I need to lose around 48lb to be back at my pre baby weight.

Answers

  • yirara
    yirara Posts: 9,941 Member
    Water weight due to new workout routine. It's normal. Plus, with your weight you'd be looking at losing around 1-1.5lbs per week. With having lost 4lbs the first you're still ahead. Patience.
  • Lietchi
    Lietchi Posts: 6,826 Member
    Yup, what Yirara said, those kettlebell workouts will be adding water weight, making fat loss on the scale.
    I recommend taking progress pictures and measurements, the scale doesn't tell the full story.

    Also, overhauling your diet: it's common to have a blog loss at first, which always includes some water weight loss. It's common to have a bit of a stall after that, your body rebalancing its water weight level.

    Two weeks is a very short period, look at the long term trend because fat loss can result be masked by natural weight fluctuations.
  • springlering62
    springlering62 Posts: 8,437 Member
    I think @lietchi meant to say, new exercise can mask weight loss on the scale.

    When you start a new weight loss program, particularly a rather aggressive “hot damn I’m on the road to better me!” one like yours, new exercise will make you sore.

    It’s been explained to me that this is micro-tears, which are desirable because your body replaces them with muscle (sloooowly).
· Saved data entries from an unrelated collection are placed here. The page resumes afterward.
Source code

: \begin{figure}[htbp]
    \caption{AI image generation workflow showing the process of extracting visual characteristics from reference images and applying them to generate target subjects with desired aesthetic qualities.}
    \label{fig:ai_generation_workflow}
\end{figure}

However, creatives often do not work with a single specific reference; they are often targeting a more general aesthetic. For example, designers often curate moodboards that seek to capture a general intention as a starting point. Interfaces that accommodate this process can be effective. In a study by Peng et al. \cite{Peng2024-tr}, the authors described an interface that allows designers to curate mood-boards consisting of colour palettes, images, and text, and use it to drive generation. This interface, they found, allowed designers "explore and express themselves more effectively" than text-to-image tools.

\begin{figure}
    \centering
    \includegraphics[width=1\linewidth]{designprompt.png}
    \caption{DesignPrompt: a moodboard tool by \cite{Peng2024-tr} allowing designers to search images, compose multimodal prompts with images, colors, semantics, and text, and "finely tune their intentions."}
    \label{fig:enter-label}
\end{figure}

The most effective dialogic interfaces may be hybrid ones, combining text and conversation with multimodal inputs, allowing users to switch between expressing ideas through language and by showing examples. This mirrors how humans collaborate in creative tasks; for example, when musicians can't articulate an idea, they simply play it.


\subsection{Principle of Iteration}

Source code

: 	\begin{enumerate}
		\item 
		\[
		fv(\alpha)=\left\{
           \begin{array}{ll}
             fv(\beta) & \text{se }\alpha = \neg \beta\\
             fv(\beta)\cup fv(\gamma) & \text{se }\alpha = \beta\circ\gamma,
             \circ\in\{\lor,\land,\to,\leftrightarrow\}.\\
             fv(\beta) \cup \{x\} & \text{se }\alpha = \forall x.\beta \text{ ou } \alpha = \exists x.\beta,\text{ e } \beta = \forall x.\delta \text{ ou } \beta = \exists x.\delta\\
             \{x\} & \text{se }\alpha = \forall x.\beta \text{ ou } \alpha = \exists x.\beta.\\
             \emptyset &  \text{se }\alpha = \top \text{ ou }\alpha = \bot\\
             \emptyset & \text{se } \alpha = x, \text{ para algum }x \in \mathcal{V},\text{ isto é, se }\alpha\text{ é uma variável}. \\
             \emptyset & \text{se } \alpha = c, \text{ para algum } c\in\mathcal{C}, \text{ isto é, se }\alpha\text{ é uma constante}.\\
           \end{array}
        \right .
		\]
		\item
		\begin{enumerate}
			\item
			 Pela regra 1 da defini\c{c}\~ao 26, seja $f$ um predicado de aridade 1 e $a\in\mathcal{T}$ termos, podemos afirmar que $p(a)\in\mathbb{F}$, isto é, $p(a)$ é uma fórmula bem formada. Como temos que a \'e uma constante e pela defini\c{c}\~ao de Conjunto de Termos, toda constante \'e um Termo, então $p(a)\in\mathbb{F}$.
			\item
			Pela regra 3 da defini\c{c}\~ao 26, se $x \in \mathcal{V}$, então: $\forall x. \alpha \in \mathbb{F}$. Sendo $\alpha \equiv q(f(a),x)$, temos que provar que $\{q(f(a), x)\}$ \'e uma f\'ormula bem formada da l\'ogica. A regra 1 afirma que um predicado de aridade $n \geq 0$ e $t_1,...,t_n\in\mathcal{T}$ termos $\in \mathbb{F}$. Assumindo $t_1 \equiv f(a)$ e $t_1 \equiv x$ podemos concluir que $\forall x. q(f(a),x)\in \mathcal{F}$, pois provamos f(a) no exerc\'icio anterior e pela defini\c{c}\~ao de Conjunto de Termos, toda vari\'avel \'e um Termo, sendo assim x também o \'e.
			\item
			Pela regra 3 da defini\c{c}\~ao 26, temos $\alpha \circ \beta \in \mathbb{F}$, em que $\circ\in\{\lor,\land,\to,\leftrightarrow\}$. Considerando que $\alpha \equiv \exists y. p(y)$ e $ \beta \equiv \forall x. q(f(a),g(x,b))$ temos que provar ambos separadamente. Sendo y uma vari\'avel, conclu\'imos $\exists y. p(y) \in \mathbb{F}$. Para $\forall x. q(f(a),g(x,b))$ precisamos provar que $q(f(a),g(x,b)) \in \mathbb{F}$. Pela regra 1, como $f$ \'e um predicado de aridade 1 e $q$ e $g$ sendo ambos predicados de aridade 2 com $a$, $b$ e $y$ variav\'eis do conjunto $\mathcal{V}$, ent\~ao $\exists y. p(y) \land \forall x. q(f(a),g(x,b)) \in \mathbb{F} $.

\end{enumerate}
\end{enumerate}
Each time you do a challenging, tender-making workout, your body responds by retaining water to cope with healing.

    Once you’ve been doing it a while the soreness and stiffness stops, you no longer need the retained water and it passes out of the body as waste and urine. Gross but economical and efficient. Our bodies are marvels.

    Celebrate what you have gained. Check out the NSV (non scale victories) thread over on the Success Stories board.

    Consider the changes you’ve made thus far. Is this something you can see yourself continuing in the future? Or is this a jackrabbit start and you’ll fall back into old habits. Adjust them to be something that becomes “new” habits that will stay with you for a lifetime. Sooo much better to lose that half a pound a week and keep it off than to hammer away to lose and be right back here in a year, shedding tears that it (and you) are back again.

    Visualize yourself in a year. What do you want to have learned and accomplished and retained (hopefully, habits and not weight!)

    Hugs to you. I could kick myself for waiting til late 50’s to lose. If ONLY I’d started when you did. 😘
  • Lietchi
    Lietchi Posts: 6,826 Member
    edited July 27
    I think @lietchi meant to say, new exercise can mask weight loss on the scale.

    Ugh, yes, silly autocorrect!

    Lietchi wrote: »
    Also, overhauling your diet: it's common to have a blog loss at first, which always includes some water weight loss. It's common to have a bit of a stall after that, your body rebalancing its water weight level.

    And another one, I meant big loss
  • sollyn23l2
    sollyn23l2 Posts: 1,755 Member
    edited July 27
    A half pound per week is a good rate. Also, you mention you're still breastfeeding. Too steep of a deficit and you milk production cam slow or even stop. So it's a good thing your weight loss slowed. Your body is trying to make sure you can feed your baby.
  • tomcustombuilder
    tomcustombuilder Posts: 2,221 Member
    Your inital loss was water. Stick to a certain weekly calorie amount for 4-6 weeks to see the true effect of that amount
  • csplatt
    csplatt Posts: 1,205 Member
    Totally normal. Carry on. Multiple lbs per week is unrealistic for most of us and the first big jump down includes some water weight — wasn’t all fat.